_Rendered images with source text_
▼
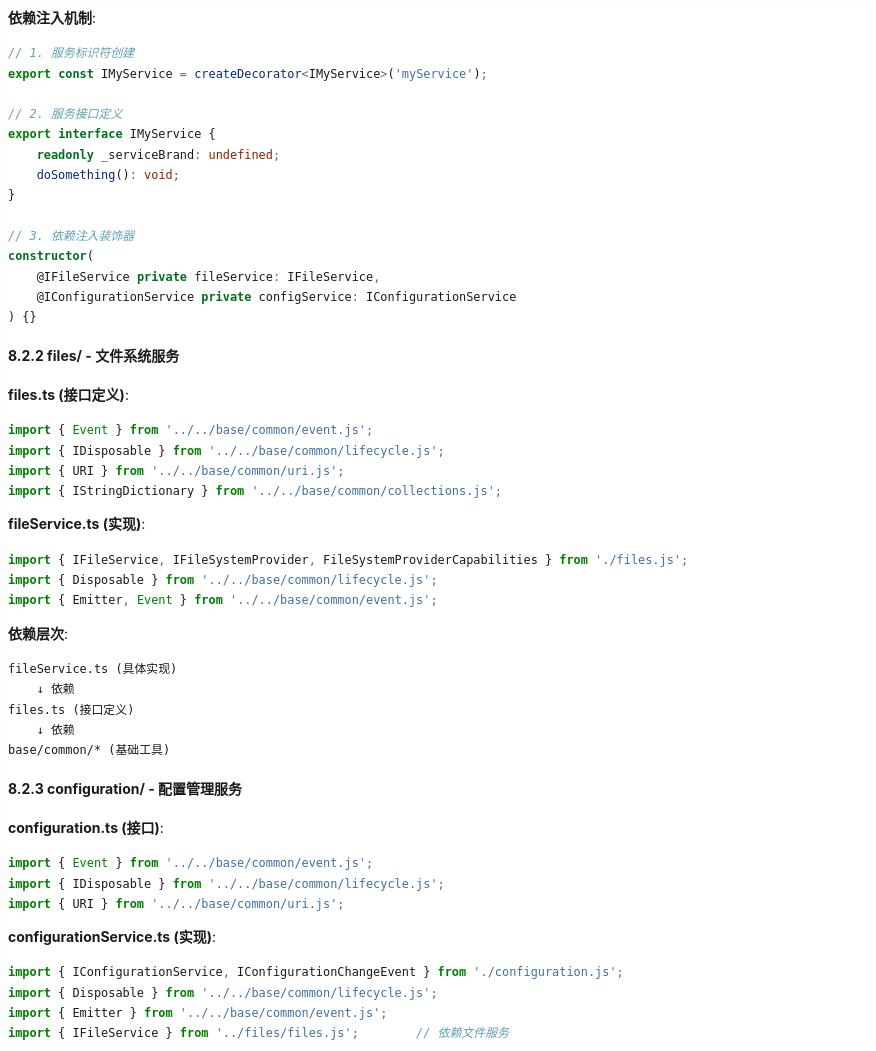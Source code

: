 **依赖注入机制**:
```typescript
// 1. 服务标识符创建
export const IMyService = createDecorator<IMyService>('myService');

// 2. 服务接口定义
export interface IMyService {
    readonly _serviceBrand: undefined;
    doSomething(): void;
}

// 3. 依赖注入装饰器
constructor(
    @IFileService private fileService: IFileService,
    @IConfigurationService private configService: IConfigurationService
) {}
```

#### 8.2.2 files/ - 文件系统服务

**files.ts (接口定义)**:
```typescript
import { Event } from '../../base/common/event.js';
import { IDisposable } from '../../base/common/lifecycle.js';
import { URI } from '../../base/common/uri.js';
import { IStringDictionary } from '../../base/common/collections.js';
```

**fileService.ts (实现)**:
```typescript
import { IFileService, IFileSystemProvider, FileSystemProviderCapabilities } from './files.js';
import { Disposable } from '../../base/common/lifecycle.js';
import { Emitter, Event } from '../../base/common/event.js';
```

**依赖层次**:
```
fileService.ts (具体实现)
    ↓ 依赖
files.ts (接口定义)
    ↓ 依赖
base/common/* (基础工具)
```

#### 8.2.3 configuration/ - 配置管理服务

**configuration.ts (接口)**:
```typescript
import { Event } from '../../base/common/event.js';
import { IDisposable } from '../../base/common/lifecycle.js';
import { URI } from '../../base/common/uri.js';
```

**configurationService.ts (实现)**:
```typescript
import { IConfigurationService, IConfigurationChangeEvent } from './configuration.js';
import { Disposable } from '../../base/common/lifecycle.js';
import { Emitter } from '../../base/common/event.js';
import { IFileService } from '../files/files.js';        // 依赖文件服务
```

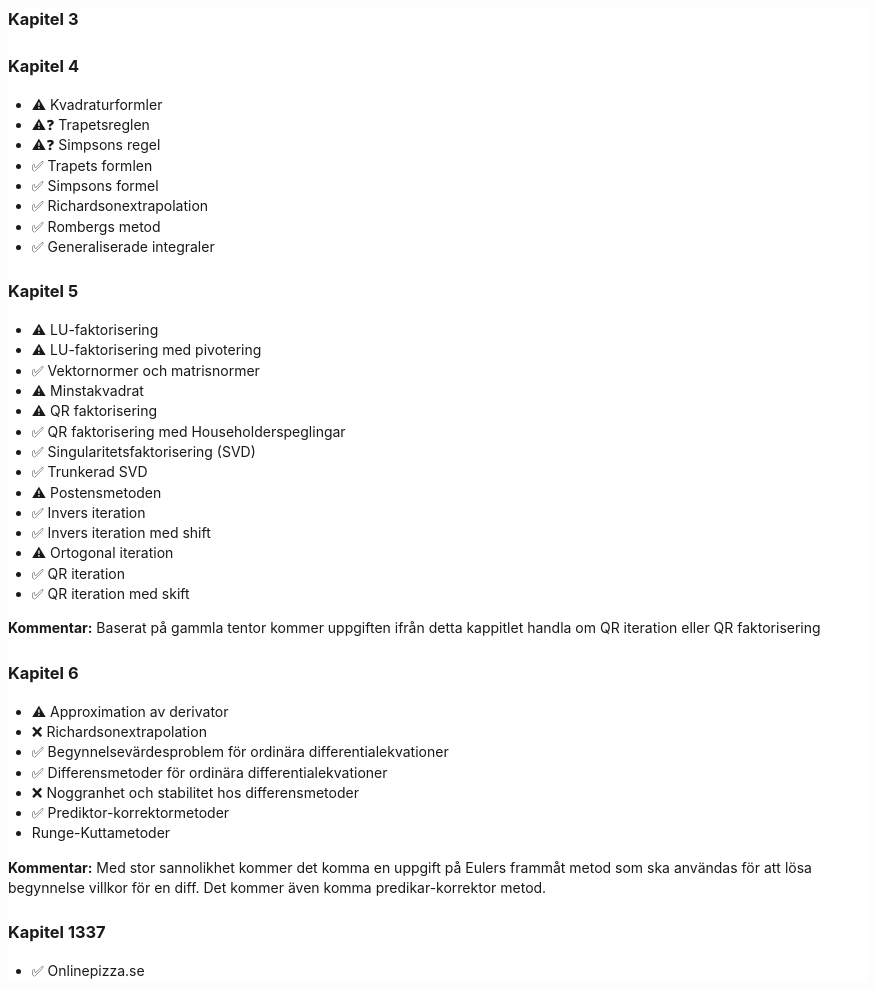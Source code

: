 ### Kapitel 3



### Kapitel 4

* ⚠️ Kvadraturformler
* ⚠️❓ Trapetsreglen
* ⚠️❓ Simpsons regel
* ✅ Trapets formlen
* ✅ Simpsons formel
* ✅ Richardsonextrapolation
* ✅ Rombergs metod
* ✅ Generaliserade integraler

### Kapitel 5

* ⚠️ LU-faktorisering
* ⚠️ LU-faktorisering med pivotering
* ✅ Vektornormer och matrisnormer
* ⚠️ Minstakvadrat
* ⚠️ QR faktorisering
* ✅ QR faktorisering med Householderspeglingar
* ✅ Singularitetsfaktorisering (SVD)
* ✅ Trunkerad SVD
* ⚠️ Postensmetoden
* ✅ Invers iteration
* ✅ Invers iteration med shift
* ⚠️ Ortogonal iteration
* ✅ QR iteration
* ✅ QR iteration med skift

**Kommentar:** Baserat på gammla tentor kommer uppgiften ifrån detta kappitlet handla om QR iteration eller QR faktorisering

### Kapitel 6

* ⚠️ Approximation av derivator
* ❌ Richardsonextrapolation
* ✅ Begynnelsevärdesproblem för ordinära differentialekvationer
* ✅ Differensmetoder för ordinära differentialekvationer
* ❌ Noggranhet och stabilitet hos differensmetoder
* ✅ Prediktor-korrektormetoder
* Runge-Kuttametoder

**Kommentar:** Med stor sannolikhet kommer det komma en uppgift på Eulers frammåt metod som ska användas för att lösa begynnelse villkor för en diff. Det kommer även komma predikar-korrektor metod. 



### Kapitel 1337

* ✅ Onlinepizza.se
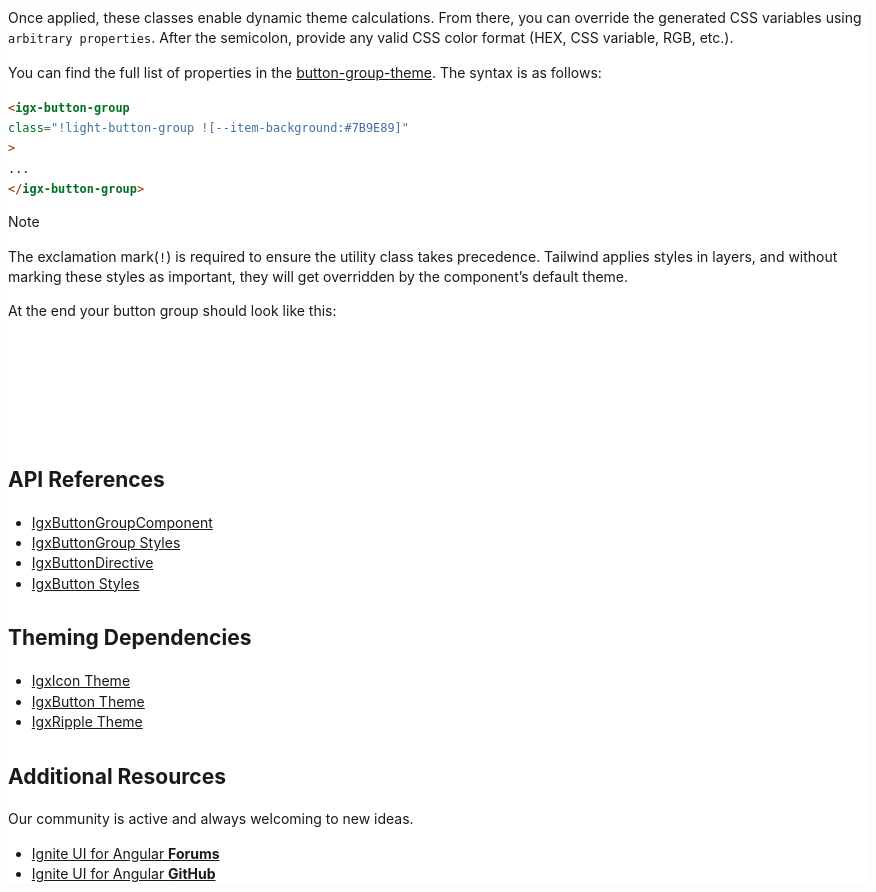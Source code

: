 Once applied, these classes enable dynamic theme calculations. From there, you can override the generated CSS variables using `arbitrary properties`. After the semicolon, provide any valid CSS color format (HEX, CSS variable, RGB, etc.).

You can find the full list of properties in the [button-group-theme]({environment:sassApiUrl}/themes#function-button-group-theme). The syntax is as follows:

```html
<igx-button-group
class="!light-button-group ![--item-background:#7B9E89]"
>
...
</igx-button-group>
```

>[!NOTE]
>The exclamation mark(`!`) is required to ensure the utility class takes precedence. Tailwind applies styles in layers, and without marking these styles as important, they will get overridden by the component’s default theme.

At the end your button group should look like this:

<div class="sample-container loading" style="height:100px">
    <iframe id="button-group-tailwind-styling-iframe" data-src='{environment:demosBaseUrl}/data-entries/button-group-tailwind-style' width="100%" height="100%" seamless frameBorder="0" class="lazyload"></iframe>
</div>

## API References

<div class="divider--half"></div>

* [IgxButtonGroupComponent]({environment:angularApiUrl}/classes/igxbuttongroupcomponent.html)
* [IgxButtonGroup Styles]({environment:sassApiUrl}/themes#function-button-group-theme)
* [IgxButtonDirective]({environment:angularApiUrl}/classes/igxbuttondirective.html)
* [IgxButton Styles]({environment:sassApiUrl}/themes#function-button-theme)

## Theming Dependencies

* [IgxIcon Theme]({environment:sassApiUrl}/themes#function-icon-theme)
* [IgxButton Theme]({environment:sassApiUrl}/themes#function-button-theme)
* [IgxRipple Theme]({environment:sassApiUrl}/themes#function-ripple-theme)

## Additional Resources

<div class="divider--half"></div>

Our community is active and always welcoming to new ideas.

* [Ignite UI for Angular **Forums**](https://www.infragistics.com/community/forums/f/ignite-ui-for-angular)
* [Ignite UI for Angular **GitHub**](https://github.com/IgniteUI/igniteui-angular)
▲
_Prompt_
Report how many lines in the data include the word "ordinära". Nothing else is needed.

_Completed task_
2